About a year before losing my father, I journeyed east to visit my family, stopping first to visit DC and and a friend I knew via AOL, but had never physically met. I spent two days in DC with her, one afternoon of which we spent at the then brand new museum, which had only opened a year earlier. I had very much wanted to visit it, but having lost the bulk of my mom's family in the holocaust, I wisely opted not go alone.

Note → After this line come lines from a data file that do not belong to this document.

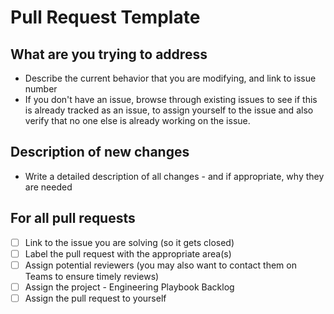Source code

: # Pull Request Template

## What are you trying to address

- Describe the current behavior that you are modifying, and link to issue number
- If you don't have an issue, browse through existing issues to see if this is already tracked as an issue, to assign yourself to the issue and also verify that no one else is already working on the issue.

## Description of new changes

- Write a detailed description of all changes - and if appropriate, why they are needed

## For all pull requests

- [ ] Link to the issue you are solving (so it gets closed)
- [ ] Label the pull request with the appropriate area(s)
- [ ] Assign potential reviewers (you may also want to contact them on Teams to ensure timely reviews)
- [ ] Assign the project - Engineering Playbook Backlog
- [ ] Assign the pull request to yourself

It was a difficult visit, walking thru exhibit after exhibit. Some where uplifting, particularly the tales of the righteous who fought save people from the torture and extermination in the camps, often at great personal peril. Others were chilling. Standing inside one of the actual railway cattle cars to carried people to the camps, and laying my hand on the barrack shelving the served as bunks in Bergen Belsen left me silent and trying to listen for the voices of those victims long gone of that immense cruelty. I translated for 3 young Latinas who were perplexed by the humungous pile of shoes, men's, women's and children's, footwear that had been taken from victims as they arrived at Auschwitz moments before each owner was put to death. Two of them burst into tears as I spoke and the third looked at me with sorrow as she uttered the words "nunca otra vez" (never again). Seeing the uniforms that prisoners wee given to wear, including some that bore the pink triangle marking the inmate as a gay man

Through out it all, I managed to hold onto it, until I was in the stairwell moving between floors. The walls were of glass brick and etched into them were the names of towns - shtetls the Nazis had taken off the map. There, at eye level, was the town my grandmother left behind, the town where my great grandparents lived, the great grandfather I was named for, the town where all her siblings remained save the lone brother she joined in this country, the place every last one of her family perished at the hands of the Gestapo. I stood there, my fingers tracing out the letters of the town, as tears streamed down my face, grieving for family I never got the chance to meet, the chance to know, the chance to welcome, the chance to love. My great grandparents sent grandma at 16 to this country for a shot at a better life, one of opportunity, of freedom from persecution. Little did they know they would never live to see her again. Little did they know that she and her brother would be their only legacy to survive in this world.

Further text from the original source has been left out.